Exercise data:
--- START ---

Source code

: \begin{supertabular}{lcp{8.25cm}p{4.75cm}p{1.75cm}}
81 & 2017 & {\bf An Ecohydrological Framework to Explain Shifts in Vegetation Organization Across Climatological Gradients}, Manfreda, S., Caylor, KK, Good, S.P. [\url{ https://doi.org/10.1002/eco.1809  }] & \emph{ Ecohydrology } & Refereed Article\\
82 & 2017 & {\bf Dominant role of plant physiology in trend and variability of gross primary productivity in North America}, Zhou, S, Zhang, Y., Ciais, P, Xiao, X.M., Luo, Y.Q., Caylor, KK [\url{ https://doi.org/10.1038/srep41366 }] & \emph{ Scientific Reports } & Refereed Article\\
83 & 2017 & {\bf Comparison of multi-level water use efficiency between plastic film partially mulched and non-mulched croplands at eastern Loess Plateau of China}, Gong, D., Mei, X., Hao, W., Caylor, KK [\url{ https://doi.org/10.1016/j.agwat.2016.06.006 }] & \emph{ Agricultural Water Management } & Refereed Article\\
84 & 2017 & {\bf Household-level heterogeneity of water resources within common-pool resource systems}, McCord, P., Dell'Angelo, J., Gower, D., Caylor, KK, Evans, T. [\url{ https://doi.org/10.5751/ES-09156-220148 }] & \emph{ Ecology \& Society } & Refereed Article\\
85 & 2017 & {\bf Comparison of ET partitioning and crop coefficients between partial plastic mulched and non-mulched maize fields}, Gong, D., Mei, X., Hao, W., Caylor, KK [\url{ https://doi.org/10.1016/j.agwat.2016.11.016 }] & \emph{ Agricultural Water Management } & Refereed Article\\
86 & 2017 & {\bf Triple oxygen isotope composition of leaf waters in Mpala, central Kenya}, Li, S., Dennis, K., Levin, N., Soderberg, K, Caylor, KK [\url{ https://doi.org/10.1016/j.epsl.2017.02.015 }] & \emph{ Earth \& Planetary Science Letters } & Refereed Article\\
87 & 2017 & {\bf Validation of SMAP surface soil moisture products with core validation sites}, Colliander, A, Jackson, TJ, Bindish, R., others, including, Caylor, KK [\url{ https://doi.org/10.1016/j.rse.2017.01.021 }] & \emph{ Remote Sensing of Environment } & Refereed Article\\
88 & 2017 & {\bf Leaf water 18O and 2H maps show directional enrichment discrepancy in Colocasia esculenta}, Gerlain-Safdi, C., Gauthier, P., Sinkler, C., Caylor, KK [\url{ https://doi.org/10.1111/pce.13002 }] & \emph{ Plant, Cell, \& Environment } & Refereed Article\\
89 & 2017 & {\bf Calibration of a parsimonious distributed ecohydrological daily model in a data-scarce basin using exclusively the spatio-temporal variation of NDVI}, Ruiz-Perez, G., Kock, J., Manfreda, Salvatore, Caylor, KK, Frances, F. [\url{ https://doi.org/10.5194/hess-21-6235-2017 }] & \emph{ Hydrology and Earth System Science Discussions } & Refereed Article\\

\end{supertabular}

--- END ---

Aim of the exercise: Please find each line in the records above that holds the word "mulched", and copy it.

Expected answer:
83 & 2017 & {\bf Comparison of multi-level water use efficiency between plastic film partially mulched and non-mulched croplands at eastern Loess Plateau of China}, Gong, D., Mei, X., Hao, W., Caylor, KK [\url{ https://doi.org/10.1016/j.agwat.2016.06.006 }] & \emph{ Agricultural Water Management } & Refereed Article\\
85 & 2017 & {\bf Comparison of ET partitioning and crop coefficients between partial plastic mulched and non-mulched maize fields}, Gong, D., Mei, X., Hao, W., Caylor, KK [\url{ https://doi.org/10.1016/j.agwat.2016.11.016 }] & \emph{ Agricultural Water Management } & Refereed Article\\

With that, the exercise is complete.